While using evaluation techniques is not new to the music education profession,
music teachers are often not equipped with strategies for assessing their students’
performances. Music teachers’ undergraduate training commonly does not spend a
signiﬁcant amount of time on creation and implementation of a quality assessment
program (Lillis, 2000). Rubrics, continuous scales, additive scales and other such
assessment terminology are unfamiliar to many music teachers. Professional
development conferences and workshops have only recently started to incorporate
assessment as topic that is worthy of study for music teachers. In the State of Michigan,
the association that organizes vocal festivals addressed this shift by replacing their
assessment system in 2008 with rubric-style evaluation (Stegman, 2009). The need for
better comprehension and application of performance assessment has encouraged a large
outgrowth of studies investigating the effects and determining the best methods of
evaluation (Bergee, 1993 & 1995; Fiske, 1975 & 1977; Hewitt, 2001, 2002, 2005, 2007;
Hewitt & Smith, 2004; Morrison, Montemayor & Wiltshire, 2004; Saunders & Holahan,
1997).

Do students actually learn better or learn more if their performances are being
evaluated on a regular basis? How often should students have their performance

evaluated? Is it the case that, to ensure student learning, the school concerts in December

 

and May are no longer sufficient, nor the district and state concert festivals held in the
spring? To begin answering questions like these, Bergee (1997) studied the acceptability
of student peer-evaluations. The accuracy of student self evaluations on solo
performances was investigated twice by Hewitt (2002; 2005). Morrison, Montemayor,
and Wiltshire (2004) studied the effect of self evaluation on the students’ attitudes
towards music performance. In a similar vein, Hewitt (2001) investigated the effect of
self evaluation on their attitude towards practicing. Can they improve their practicing

after being evaluated?

The Effects of Evaluation

Hewitt (2001) studied whether modeling, self-listening, and self-evaluation had
an effect on junior high instrumental music students’ performance and attitude about
practice. His ﬁndings suggest that, when students only evaluate their own solo
performances, there was no significant improvement in performance. However, self-
evaluation combined with listening to a recorded model did tend to improve
performances. He also found that students’ attitudes towards practicing were not affected
positively or negatively by self-evaluating.

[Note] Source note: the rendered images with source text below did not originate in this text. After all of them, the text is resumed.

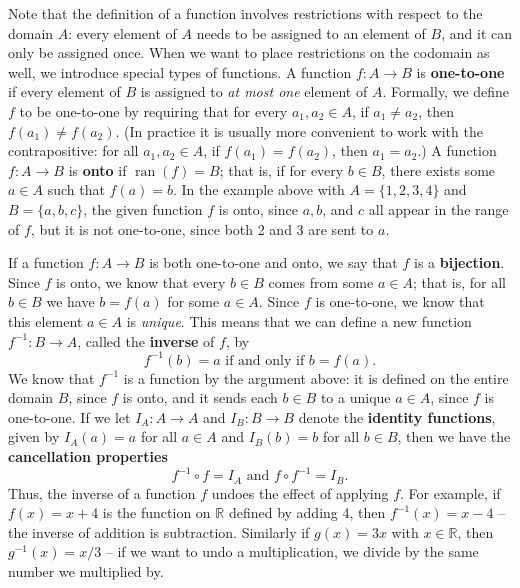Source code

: \documentclass[letterpaper,12pt]{article}
\newcommand{\R}{\mathbb{R}}
\DeclareMathOperator{\ran}{ran}
\begin{document}
Note that the definition of a function involves restrictions with respect to the domain $A$: every element of $A$ needs to be assigned to an element of $B$, and it can only be assigned once. When we want to place restrictions on the codomain as well, we introduce special types of functions. A function $f:A\to B$ is {\bf one-to-one} if every element of $B$ is assigned to {\em at most one} element of $A$. Formally, we define $f$ to be one-to-one by requiring that for every $a_1,a_2\in A$, if $a_1\neq a_2$, then $f(a_1)\neq f(a_2)$. (In practice it is usually more convenient to work with the contrapositive: for all $a_1, a_2\in A$, if $f(a_1)=f(a_2)$, then $a_1=a_2$.) A function $f:A\to B$ is {\bf onto} if $\ran(f)=B$; that is, if for every $b\in B$, there exists some $a\in A$ such that $f(a)=b$. In the example above with $A=\{1,2,3,4\}$ and $B = \{a,b,c\}$, the given function $f$ is onto, since $a, b$, and $c$ all appear in the range of $f$, but it is not one-to-one, since both 2 and 3 are sent to $a$.

If a function $f:A\to B$ is both one-to-one and onto, we say that $f$ is a {\bf bijection}. Since $f$ is onto, we know that every $b\in B$ comes from some $a\in A$; that is, for all $b\in B$ we have $b=f(a)$ for some $a\in A$. Since $f$ is one-to-one, we know that this element $a\in A$ is {\em unique}. This means that we can define a new function $f^{-1}:B\to A$, called the {\bf inverse} of $f$, by
\[
 f^{-1}(b) = a \text{ if and only if } b = f(a).
\]
We know that $f^{-1}$ is a function by the argument above: it is defined on the entire domain $B$, since $f$ is onto, and it sends each $b\in B$ to a unique $a\in A$, since $f$ is one-to-one. If we let $I_A:A\to A$ and $I_B:B\to B$ denote the {\bf identity functions}, given by $I_A(a) = a$ for all $a\in A$ and $I_B(b) = b$ for all $b\in B$, then we have the {\bf cancellation properties}
\[
 f^{-1}\circ f = I_A \text{ and } f\circ f^{-1} = I_B.
\]
Thus, the inverse of a function $f$ undoes the effect of applying $f$. For example, if $f(x) = x+4$ is the function on $\R$ defined by adding 4, then $f^{-1}(x)=x-4$ -- the inverse of addition is subtraction. Similarly if $g(x) = 3x$ with $x\in \R$, then $g^{-1}(x) = x/3$ -- if we want to undo a multiplication, we divide by the same number we multiplied by.
\end{document}
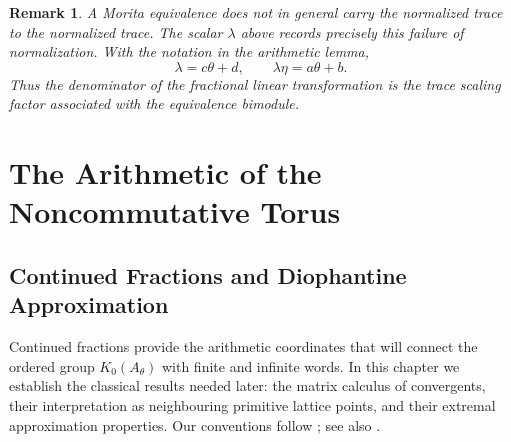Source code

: \documentclass{book}
\newtheorem{remark}[definition]{Remark}
\begin{document}
\begin{remark}
  A Morita equivalence does not in general carry the normalized trace to the
  normalized trace.  The scalar \(\lambda\) above records precisely this
  failure of normalization. With the notation in the arithmetic lemma,
  \[
    \lambda=c\theta+d,
    \qquad
    \lambda\eta=a\theta+b. 
  \]
  Thus the denominator of the fractional linear transformation is the trace
  scaling factor associated with the equivalence bimodule.
\end{remark}


\part{The Arithmetic of the Noncommutative Torus}

\chapter{Continued Fractions and Diophantine Approximation}

Continued fractions provide the arithmetic coordinates that will connect the
ordered group \(K_0(A_\theta)\) with finite and infinite words. In this
chapter we establish the classical results needed later: the matrix calculus
of convergents, their interpretation as neighbouring primitive lattice
points, and their extremal approximation properties. Our conventions follow
\cite[Chapters~I--II]{Khinchin1964}; see also
\cite[Chapters~I--II]{RockettSzusz1992}.
\end{document}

Likewise, Morrison, Montemayor, & Wiltshire, (2004) revealed that a recorded
model had a positive impact on self-evaluation. This study suggested that listening to a
recorded model also improved the performances of the modeled song. Interestingly,
other unmodeled songs performed by this group also improved when compared to
performances by ensembles that had no modeling experiences. This ﬁnding implies that

perhaps the effects of modeling transferred across performances.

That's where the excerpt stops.